▶ The task
Copy out the entries below exactly as they stand, but only from the line containing "shape context of" through the line containing "obtained. One interpretation".

▶ Material to process
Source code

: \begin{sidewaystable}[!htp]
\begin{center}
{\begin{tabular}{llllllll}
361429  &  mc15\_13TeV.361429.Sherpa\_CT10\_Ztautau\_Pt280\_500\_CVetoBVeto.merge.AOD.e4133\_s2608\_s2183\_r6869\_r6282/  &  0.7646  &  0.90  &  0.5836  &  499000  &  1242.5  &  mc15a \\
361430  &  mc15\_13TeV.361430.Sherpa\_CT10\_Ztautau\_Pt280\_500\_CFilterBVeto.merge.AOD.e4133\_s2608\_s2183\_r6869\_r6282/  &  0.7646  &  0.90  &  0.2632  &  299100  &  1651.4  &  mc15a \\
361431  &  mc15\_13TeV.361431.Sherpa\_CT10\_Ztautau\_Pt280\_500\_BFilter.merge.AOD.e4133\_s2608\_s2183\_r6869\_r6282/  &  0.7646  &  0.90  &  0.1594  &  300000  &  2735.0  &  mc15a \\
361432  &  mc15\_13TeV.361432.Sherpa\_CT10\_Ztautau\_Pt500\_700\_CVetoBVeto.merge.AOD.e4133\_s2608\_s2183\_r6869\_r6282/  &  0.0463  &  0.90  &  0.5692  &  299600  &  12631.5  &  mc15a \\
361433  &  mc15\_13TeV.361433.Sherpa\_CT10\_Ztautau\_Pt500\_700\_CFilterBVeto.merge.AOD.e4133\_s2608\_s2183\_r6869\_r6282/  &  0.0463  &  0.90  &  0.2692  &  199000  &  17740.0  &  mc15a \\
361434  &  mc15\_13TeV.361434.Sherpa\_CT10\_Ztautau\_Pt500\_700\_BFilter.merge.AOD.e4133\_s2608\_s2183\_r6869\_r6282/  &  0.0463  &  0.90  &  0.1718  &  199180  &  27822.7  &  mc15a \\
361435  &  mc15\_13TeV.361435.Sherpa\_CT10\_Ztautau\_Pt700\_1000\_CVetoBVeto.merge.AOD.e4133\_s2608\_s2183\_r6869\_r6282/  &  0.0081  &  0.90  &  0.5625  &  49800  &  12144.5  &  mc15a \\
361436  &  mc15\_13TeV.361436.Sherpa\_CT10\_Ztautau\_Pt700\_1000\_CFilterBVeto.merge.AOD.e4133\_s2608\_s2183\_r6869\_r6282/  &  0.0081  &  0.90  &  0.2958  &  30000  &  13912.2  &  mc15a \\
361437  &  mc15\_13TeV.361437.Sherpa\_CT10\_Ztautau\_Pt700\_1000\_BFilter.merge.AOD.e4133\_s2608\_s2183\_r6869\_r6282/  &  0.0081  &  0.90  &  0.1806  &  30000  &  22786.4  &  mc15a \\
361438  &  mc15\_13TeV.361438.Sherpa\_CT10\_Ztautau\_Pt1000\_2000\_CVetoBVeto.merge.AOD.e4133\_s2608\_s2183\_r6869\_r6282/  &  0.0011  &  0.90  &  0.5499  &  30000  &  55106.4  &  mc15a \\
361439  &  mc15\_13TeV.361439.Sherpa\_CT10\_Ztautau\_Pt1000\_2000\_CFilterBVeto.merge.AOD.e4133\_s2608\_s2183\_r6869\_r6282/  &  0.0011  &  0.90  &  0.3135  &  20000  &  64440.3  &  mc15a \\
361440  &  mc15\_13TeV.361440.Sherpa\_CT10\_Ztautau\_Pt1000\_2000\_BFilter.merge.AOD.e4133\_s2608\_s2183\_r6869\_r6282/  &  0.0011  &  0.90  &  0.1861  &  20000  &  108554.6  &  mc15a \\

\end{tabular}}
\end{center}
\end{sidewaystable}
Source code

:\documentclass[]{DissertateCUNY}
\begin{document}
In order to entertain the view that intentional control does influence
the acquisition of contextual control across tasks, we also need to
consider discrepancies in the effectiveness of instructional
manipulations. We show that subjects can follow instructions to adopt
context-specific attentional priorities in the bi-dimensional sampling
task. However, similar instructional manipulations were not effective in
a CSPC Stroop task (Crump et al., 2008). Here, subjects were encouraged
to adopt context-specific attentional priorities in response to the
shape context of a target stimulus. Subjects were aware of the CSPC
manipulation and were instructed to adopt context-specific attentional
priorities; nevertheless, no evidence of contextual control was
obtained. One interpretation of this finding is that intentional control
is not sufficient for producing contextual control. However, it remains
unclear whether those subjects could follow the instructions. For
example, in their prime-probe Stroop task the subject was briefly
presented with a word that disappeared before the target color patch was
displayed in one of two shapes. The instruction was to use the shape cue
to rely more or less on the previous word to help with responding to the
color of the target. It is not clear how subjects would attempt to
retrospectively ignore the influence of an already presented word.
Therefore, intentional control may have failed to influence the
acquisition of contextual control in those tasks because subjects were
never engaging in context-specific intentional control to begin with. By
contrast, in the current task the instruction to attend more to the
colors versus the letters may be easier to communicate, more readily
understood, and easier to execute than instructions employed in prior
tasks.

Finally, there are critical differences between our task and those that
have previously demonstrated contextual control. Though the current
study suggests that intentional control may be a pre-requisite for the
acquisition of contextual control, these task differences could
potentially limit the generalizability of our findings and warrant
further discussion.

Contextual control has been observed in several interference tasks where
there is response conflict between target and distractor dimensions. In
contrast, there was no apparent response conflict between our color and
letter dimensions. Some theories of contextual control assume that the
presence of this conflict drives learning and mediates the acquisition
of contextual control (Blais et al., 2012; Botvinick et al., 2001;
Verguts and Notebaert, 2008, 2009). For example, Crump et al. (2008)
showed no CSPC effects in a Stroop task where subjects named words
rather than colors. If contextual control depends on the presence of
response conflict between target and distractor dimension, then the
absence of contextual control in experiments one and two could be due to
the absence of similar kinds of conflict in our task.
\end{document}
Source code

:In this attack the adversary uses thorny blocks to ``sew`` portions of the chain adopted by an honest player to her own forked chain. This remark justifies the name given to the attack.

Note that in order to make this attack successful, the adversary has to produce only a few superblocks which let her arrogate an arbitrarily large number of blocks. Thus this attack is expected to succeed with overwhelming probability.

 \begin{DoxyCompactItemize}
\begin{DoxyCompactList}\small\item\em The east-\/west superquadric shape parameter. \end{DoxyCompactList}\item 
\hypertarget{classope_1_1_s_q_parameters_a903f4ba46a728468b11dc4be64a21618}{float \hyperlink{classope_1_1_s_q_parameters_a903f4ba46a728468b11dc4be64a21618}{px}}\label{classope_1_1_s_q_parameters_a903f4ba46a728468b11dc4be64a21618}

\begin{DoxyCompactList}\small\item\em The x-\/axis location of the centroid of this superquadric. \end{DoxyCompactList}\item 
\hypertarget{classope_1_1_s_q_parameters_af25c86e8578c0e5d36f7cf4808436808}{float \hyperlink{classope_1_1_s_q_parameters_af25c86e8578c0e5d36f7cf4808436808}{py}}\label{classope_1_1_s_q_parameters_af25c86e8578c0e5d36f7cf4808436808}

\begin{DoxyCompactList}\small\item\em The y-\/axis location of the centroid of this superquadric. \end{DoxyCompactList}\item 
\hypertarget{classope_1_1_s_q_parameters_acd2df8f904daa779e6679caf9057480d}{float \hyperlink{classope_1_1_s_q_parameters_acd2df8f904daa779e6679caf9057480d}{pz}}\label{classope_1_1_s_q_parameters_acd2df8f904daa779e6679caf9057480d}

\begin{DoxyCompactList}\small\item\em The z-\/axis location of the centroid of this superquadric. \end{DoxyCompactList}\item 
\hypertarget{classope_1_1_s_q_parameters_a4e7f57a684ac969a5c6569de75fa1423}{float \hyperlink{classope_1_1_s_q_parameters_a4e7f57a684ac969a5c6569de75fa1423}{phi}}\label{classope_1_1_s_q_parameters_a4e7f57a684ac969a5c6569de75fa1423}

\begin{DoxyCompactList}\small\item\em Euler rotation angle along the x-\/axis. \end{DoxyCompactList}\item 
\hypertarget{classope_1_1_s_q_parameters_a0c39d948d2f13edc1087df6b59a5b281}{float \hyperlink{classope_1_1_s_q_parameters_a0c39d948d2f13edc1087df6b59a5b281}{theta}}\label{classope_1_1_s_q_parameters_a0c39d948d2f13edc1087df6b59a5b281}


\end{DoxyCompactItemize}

▶ Result for this task
shape context of a target stimulus. Subjects were aware of the CSPC
manipulation and were instructed to adopt context-specific attentional
priorities; nevertheless, no evidence of contextual control was
obtained. One interpretation of this finding is that intentional control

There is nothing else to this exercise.